▶ _Work instructions_
Look through the data for the string "рівняння". Copy every line where it is found.

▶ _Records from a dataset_
——————

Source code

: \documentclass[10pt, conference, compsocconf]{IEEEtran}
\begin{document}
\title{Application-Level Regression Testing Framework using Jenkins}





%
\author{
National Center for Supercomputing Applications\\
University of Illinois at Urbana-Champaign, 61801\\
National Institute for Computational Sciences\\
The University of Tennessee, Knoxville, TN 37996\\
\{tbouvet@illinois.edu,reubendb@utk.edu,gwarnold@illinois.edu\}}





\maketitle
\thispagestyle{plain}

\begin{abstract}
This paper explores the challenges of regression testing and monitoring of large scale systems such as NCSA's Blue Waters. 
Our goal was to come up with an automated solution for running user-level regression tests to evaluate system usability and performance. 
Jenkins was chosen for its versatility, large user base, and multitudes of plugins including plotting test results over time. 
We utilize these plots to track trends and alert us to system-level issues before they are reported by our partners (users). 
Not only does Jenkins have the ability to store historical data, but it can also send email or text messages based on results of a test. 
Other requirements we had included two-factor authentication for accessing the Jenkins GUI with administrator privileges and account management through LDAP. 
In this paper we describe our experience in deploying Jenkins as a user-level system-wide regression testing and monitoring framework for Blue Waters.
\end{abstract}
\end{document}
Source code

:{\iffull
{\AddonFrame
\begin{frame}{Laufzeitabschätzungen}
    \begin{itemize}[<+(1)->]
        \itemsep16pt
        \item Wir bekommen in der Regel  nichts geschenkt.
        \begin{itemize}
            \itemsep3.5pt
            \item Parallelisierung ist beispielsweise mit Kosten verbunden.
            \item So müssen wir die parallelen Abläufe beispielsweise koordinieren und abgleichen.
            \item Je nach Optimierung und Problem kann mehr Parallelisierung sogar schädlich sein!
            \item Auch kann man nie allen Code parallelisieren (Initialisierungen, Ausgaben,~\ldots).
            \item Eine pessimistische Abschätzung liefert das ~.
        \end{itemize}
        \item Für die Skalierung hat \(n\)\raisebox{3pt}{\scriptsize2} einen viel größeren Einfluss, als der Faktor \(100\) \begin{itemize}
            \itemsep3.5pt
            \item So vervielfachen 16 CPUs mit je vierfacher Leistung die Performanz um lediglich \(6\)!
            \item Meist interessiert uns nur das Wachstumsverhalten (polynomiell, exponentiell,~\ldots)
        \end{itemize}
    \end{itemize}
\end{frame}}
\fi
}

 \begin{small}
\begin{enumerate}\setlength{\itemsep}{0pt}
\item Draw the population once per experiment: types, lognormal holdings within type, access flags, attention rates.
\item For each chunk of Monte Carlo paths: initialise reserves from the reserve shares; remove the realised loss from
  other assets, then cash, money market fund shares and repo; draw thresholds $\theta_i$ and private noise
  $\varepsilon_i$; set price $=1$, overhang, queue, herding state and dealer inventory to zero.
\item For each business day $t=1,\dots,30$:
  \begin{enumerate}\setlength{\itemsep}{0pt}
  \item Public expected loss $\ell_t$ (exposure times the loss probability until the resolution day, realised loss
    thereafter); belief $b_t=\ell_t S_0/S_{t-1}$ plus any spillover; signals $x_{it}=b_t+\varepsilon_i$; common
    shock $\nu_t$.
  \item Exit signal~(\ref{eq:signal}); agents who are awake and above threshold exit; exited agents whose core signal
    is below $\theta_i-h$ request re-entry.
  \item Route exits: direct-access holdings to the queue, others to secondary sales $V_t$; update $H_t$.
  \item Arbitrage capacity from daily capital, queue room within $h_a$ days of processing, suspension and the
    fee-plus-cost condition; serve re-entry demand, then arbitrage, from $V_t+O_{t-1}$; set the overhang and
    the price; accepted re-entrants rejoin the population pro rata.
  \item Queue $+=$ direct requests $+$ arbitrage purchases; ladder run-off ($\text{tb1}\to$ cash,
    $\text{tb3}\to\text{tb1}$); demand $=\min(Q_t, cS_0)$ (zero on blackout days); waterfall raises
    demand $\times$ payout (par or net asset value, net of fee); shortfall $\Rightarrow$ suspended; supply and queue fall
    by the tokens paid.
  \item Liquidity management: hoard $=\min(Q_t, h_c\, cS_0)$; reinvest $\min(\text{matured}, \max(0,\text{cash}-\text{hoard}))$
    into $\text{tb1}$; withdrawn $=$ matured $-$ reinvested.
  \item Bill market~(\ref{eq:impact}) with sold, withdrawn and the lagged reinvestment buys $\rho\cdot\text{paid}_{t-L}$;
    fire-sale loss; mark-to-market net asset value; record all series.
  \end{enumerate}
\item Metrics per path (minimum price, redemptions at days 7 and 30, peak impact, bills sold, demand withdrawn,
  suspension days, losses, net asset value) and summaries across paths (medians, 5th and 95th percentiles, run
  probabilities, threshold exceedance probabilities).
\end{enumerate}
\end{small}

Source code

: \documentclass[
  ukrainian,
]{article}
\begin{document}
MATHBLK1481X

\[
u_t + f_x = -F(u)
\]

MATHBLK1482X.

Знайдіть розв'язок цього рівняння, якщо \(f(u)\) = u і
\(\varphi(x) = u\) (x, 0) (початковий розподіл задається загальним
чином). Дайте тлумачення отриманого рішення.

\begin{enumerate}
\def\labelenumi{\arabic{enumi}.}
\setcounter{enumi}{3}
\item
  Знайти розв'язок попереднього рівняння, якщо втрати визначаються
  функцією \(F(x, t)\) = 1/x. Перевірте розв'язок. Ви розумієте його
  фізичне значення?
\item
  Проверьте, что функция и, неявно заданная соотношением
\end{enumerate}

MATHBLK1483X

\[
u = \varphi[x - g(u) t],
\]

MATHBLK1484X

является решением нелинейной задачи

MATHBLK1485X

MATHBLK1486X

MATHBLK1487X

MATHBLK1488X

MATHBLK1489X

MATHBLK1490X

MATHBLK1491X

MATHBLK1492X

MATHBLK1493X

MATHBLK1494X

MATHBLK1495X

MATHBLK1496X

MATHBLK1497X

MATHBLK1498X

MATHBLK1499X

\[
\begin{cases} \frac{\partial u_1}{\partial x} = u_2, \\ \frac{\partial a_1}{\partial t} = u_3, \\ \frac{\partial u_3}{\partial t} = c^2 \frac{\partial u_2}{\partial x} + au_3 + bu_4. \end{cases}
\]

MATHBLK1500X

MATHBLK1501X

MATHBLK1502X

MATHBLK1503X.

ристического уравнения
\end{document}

——————

▶ _Answer for the task_
Знайдіть розв'язок цього рівняння, якщо \(f(u)\) = u і
  Знайти розв'язок попереднього рівняння, якщо втрати визначаються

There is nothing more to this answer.